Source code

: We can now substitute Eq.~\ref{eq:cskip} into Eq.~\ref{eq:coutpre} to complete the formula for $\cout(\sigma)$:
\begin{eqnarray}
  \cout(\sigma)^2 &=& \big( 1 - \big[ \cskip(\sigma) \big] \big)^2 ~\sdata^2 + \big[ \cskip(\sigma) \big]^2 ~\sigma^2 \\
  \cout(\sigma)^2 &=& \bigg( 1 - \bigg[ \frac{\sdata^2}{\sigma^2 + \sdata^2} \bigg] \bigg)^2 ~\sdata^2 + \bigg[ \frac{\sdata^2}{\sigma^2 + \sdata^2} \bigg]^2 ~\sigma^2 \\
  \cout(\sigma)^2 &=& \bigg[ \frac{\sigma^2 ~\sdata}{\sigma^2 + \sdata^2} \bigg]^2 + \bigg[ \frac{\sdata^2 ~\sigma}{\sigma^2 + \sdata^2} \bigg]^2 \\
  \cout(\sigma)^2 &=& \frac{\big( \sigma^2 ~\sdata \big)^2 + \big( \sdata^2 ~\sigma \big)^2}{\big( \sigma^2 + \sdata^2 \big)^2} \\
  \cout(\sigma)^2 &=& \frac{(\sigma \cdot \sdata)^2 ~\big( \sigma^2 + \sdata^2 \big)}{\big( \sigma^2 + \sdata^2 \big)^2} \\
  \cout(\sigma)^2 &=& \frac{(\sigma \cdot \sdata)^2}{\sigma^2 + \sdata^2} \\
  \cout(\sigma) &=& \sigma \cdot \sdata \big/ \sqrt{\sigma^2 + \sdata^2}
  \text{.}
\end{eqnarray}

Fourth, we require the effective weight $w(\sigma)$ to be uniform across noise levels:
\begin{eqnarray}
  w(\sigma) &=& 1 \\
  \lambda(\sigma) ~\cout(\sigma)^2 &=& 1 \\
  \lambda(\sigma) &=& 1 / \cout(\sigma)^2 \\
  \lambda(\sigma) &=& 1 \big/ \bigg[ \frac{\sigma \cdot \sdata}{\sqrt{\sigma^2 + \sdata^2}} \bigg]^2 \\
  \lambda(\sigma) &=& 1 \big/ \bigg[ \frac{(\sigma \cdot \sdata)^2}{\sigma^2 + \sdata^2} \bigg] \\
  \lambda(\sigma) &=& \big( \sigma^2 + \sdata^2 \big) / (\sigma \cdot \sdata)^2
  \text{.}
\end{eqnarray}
---
Aim of the task:
Send back an exact copy of only the lines from the line with "can now substitute" up to and including the line with "- \big[ \cskip(\sigma)" in the data above.

Response area:
: We can now substitute Eq.~\ref{eq:cskip} into Eq.~\ref{eq:coutpre} to complete the formula for $\cout(\sigma)$:
\begin{eqnarray}
  \cout(\sigma)^2 &=& \big( 1 - \big[ \cskip(\sigma) \big] \big)^2 ~\sdata^2 + \big[ \cskip(\sigma) \big]^2 ~\sigma^2 \\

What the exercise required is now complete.